3 of 111 comments (clear)

  1. Why is it better? by AnonymousCactus · · Score: 2, Informative

    I wish the article would mention more about why it is better than similar techniques that have been proposed in the past. (For example, http://luthuli.cs.uiuc.edu/~daf/papers/WAP-fin.pdf seems similar) For instance, where do they get their labels for the training data? A lot of people have tried using contextual words drawn from surrounding web text to limited success due to noise. It's also questionable how well their techniques can do if they need to pre-build a separate classification for each keyword. Finally, there are words that it seems impossible that they could ever distinguish.

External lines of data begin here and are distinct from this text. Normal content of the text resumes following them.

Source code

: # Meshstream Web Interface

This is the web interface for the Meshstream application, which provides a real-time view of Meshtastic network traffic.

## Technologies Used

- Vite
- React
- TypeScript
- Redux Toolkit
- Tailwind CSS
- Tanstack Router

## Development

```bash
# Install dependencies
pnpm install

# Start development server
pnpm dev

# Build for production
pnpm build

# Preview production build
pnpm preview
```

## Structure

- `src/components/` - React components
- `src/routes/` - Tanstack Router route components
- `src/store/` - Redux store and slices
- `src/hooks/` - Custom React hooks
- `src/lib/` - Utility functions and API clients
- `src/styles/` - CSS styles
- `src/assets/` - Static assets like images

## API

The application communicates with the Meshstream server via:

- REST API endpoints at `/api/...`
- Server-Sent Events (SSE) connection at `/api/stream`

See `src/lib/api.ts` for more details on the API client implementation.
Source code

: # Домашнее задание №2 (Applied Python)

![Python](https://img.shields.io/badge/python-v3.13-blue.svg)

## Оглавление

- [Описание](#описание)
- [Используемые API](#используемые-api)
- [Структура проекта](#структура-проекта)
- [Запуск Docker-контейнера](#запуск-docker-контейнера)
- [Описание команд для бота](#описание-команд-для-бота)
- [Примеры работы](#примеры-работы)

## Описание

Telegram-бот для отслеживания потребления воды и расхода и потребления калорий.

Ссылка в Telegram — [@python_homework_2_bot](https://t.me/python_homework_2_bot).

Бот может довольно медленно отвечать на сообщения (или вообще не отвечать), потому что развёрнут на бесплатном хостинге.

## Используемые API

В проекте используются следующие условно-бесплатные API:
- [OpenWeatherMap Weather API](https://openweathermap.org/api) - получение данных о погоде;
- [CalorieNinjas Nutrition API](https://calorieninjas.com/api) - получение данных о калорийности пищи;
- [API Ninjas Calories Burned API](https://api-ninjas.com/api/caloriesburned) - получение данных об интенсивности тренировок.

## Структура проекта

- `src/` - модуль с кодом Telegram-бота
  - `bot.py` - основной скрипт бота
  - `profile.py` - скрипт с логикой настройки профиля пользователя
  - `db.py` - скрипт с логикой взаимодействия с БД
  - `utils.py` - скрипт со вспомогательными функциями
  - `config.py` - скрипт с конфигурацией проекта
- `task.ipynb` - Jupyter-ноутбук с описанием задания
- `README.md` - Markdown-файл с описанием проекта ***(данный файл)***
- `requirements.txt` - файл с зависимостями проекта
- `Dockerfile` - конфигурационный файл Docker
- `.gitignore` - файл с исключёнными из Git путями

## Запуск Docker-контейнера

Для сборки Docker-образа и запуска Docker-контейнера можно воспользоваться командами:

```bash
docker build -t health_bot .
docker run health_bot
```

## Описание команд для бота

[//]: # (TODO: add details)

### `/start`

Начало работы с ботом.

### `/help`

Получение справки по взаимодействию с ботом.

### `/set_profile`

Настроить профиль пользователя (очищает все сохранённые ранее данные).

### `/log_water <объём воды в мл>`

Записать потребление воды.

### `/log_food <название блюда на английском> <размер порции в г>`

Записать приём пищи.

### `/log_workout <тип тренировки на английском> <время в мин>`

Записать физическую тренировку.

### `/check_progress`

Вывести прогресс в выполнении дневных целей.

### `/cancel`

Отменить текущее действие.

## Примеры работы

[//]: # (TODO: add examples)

For example, 'man' vs. 'woman,' would be incredibly complicated for anything but a human. Where are the details? Oh yeah, it's a news story! Here's a link to the paper http://www.svcl.ucsd.edu/publications/journal/2007 /pami/pami07-semantics.pdf

    1. Re:Why is it better? by nietpiet · · Score: 5, Informative

      I find it interesting which ones of the object-recognition and scene categorization algorithms make it to Slashdot.
      Why does this one make it?
      This is a very hot research topic at the moment.
      to name a couple of groups:

      http://www.robots.ox.ac.uk/~vgg/
      http://lear.inrialpes.fr/
      http://www.vision.caltech.edu/
      http://www.science.uva.nl/research/isla/
      http://www.cdvp.dcu.ie/
      http://www.informedia.cs.cmu.edu/
      http://www.research.ibm.com/slam/
      http://www.ee.columbia.edu/ln/dvmm/newResearch.htm

      oh, and people should not stare themselves blind on the claimed results.
      Research papers *always* have to present good results, or else you do not get published.
      Furthermore, these images are of a very high quality, make by professional photographers.
      Many algorithms perform very well on these ('corel'-like) sets, while utterly failing if applied on real-world data:
      http://www-nlpir.nist.gov/projects/trecvid/

  2. Re:Probability by AnonymousCactus · · Score: 2, Informative

    The probability isn't zero or one because the system doesn't have perfect knowledge and the probability is with respect to what the system 'knows'. Probability here is estimated based on the limited representation of the algorithm, so it's saying that based on the things I've seen before with similar features that were labeled 'tiger', X% were labeled 'tiger.' I would then expect this new thing to be a 'tiger' with a probability of X. (Exactly how they come up with their estimate is a bit more complicated :)) Confidence is a reasonable way of describing what that probability represents, but it's correct to say probability.